─── Input for this task

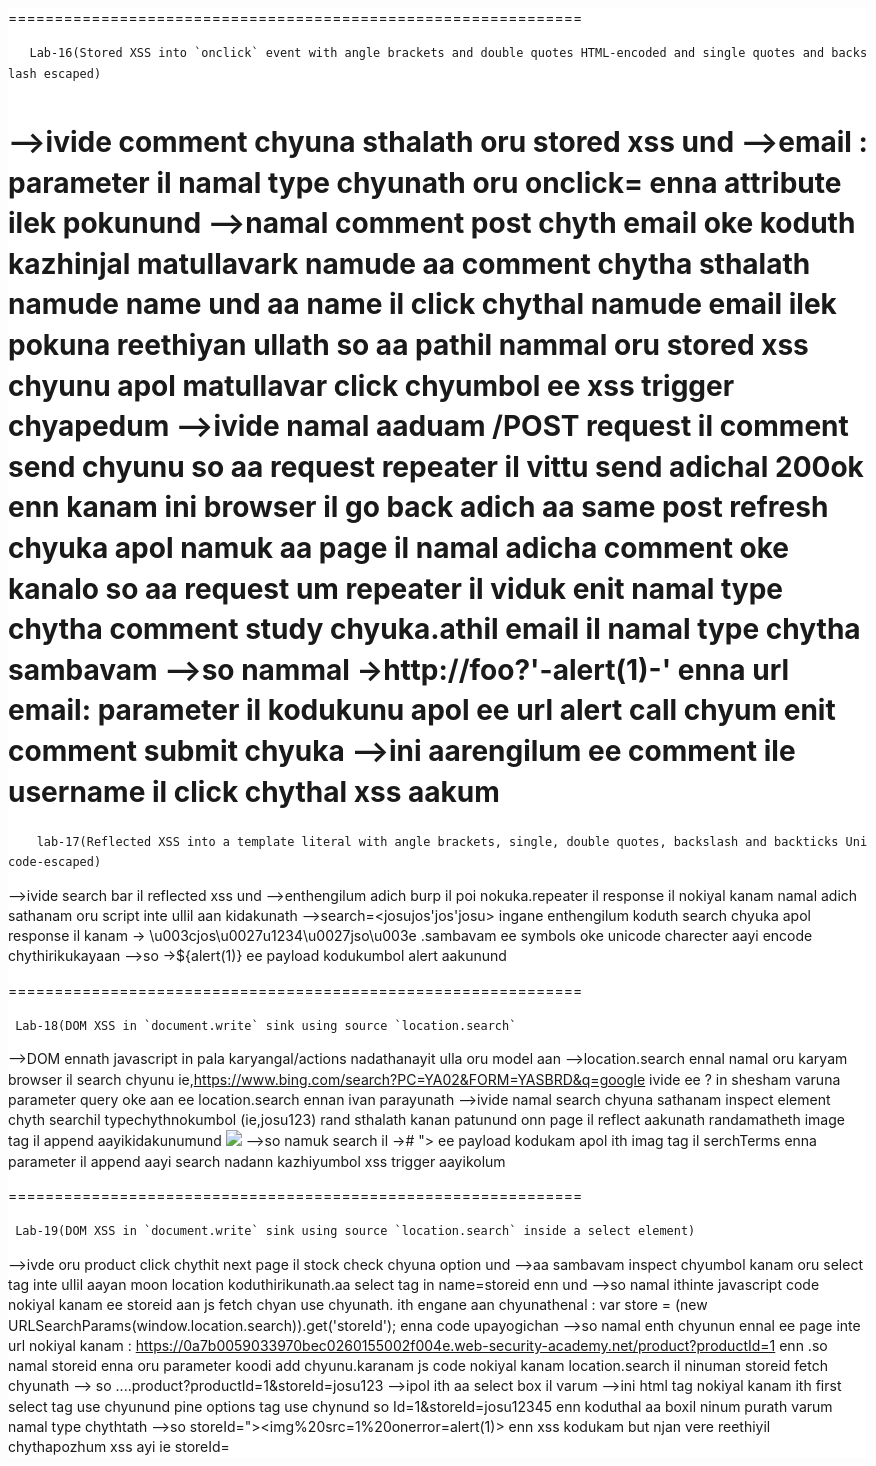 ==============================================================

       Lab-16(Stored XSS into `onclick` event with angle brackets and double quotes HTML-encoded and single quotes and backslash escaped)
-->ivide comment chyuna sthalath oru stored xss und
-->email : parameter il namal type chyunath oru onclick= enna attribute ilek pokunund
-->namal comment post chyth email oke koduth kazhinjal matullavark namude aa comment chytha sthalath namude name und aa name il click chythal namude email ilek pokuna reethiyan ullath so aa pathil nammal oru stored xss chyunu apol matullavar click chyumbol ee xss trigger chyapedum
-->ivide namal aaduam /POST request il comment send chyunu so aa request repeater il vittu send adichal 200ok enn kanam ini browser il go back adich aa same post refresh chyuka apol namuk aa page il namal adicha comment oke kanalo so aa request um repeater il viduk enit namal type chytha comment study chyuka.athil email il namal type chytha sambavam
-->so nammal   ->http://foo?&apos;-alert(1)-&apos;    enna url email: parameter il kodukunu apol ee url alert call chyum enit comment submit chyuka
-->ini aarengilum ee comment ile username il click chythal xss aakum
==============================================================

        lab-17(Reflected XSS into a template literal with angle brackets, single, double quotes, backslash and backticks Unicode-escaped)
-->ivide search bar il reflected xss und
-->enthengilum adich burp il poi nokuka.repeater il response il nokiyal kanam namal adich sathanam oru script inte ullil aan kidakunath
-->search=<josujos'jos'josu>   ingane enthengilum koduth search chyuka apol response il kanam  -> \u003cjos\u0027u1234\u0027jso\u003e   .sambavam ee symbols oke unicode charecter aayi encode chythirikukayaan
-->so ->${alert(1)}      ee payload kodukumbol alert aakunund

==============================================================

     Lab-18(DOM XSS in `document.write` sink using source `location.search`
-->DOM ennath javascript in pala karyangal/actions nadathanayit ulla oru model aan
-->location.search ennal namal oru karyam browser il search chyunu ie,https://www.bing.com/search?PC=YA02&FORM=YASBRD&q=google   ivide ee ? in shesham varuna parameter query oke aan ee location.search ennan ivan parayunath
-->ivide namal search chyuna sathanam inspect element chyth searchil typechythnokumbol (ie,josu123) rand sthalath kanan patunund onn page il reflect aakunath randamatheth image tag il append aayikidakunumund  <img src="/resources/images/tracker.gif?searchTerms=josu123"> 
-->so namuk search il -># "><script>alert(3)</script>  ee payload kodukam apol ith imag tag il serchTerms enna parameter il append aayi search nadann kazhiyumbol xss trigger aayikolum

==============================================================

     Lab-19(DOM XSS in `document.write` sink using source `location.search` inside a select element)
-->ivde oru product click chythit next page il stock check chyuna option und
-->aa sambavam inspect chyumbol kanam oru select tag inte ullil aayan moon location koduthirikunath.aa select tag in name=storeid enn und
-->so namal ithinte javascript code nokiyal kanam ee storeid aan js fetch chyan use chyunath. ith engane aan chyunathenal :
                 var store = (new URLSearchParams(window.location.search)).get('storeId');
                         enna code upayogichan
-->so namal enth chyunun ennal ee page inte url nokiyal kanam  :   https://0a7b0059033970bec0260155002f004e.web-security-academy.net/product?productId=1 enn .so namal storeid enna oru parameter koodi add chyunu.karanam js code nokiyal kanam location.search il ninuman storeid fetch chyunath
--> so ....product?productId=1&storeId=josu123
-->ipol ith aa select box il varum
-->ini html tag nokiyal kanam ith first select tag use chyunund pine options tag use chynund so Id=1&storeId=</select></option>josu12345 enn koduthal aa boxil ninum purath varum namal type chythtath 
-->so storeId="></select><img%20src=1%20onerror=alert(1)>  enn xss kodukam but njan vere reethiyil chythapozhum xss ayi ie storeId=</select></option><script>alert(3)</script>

──────

- Task directions:
Leaving every picture behind, retype the entries above exactly, from the first line through the line with "-->location.search ennal namal", and stop there.

- Result of the exercise:
 ==============================================================

       Lab-16(Stored XSS into `onclick` event with angle brackets and double quotes HTML-encoded and single quotes and backslash escaped)
-->ivide comment chyuna sthalath oru stored xss und
-->email : parameter il namal type chyunath oru onclick= enna attribute ilek pokunund
-->namal comment post chyth email oke koduth kazhinjal matullavark namude aa comment chytha sthalath namude name und aa name il click chythal namude email ilek pokuna reethiyan ullath so aa pathil nammal oru stored xss chyunu apol matullavar click chyumbol ee xss trigger chyapedum
-->ivide namal aaduam /POST request il comment send chyunu so aa request repeater il vittu send adichal 200ok enn kanam ini browser il go back adich aa same post refresh chyuka apol namuk aa page il namal adicha comment oke kanalo so aa request um repeater il viduk enit namal type chytha comment study chyuka.athil email il namal type chytha sambavam
-->so nammal   ->http://foo?&apos;-alert(1)-&apos;    enna url email: parameter il kodukunu apol ee url alert call chyum enit comment submit chyuka
-->ini aarengilum ee comment ile username il click chythal xss aakum
==============================================================

        lab-17(Reflected XSS into a template literal with angle brackets, single, double quotes, backslash and backticks Unicode-escaped)
-->ivide search bar il reflected xss und
-->enthengilum adich burp il poi nokuka.repeater il response il nokiyal kanam namal adich sathanam oru script inte ullil aan kidakunath
-->search=<josujos'jos'josu>   ingane enthengilum koduth search chyuka apol response il kanam  -> \u003cjos\u0027u1234\u0027jso\u003e   .sambavam ee symbols oke unicode charecter aayi encode chythirikukayaan
-->so ->${alert(1)}      ee payload kodukumbol alert aakunund

==============================================================

     Lab-18(DOM XSS in `document.write` sink using source `location.search`
-->DOM ennath javascript in pala karyangal/actions nadathanayit ulla oru model aan
-->location.search ennal namal oru karyam browser il search chyunu ie,https://www.bing.com/search?PC=YA02&FORM=YASBRD&q=google   ivide ee ? in shesham varuna parameter query oke aan ee location.search ennan ivan parayunath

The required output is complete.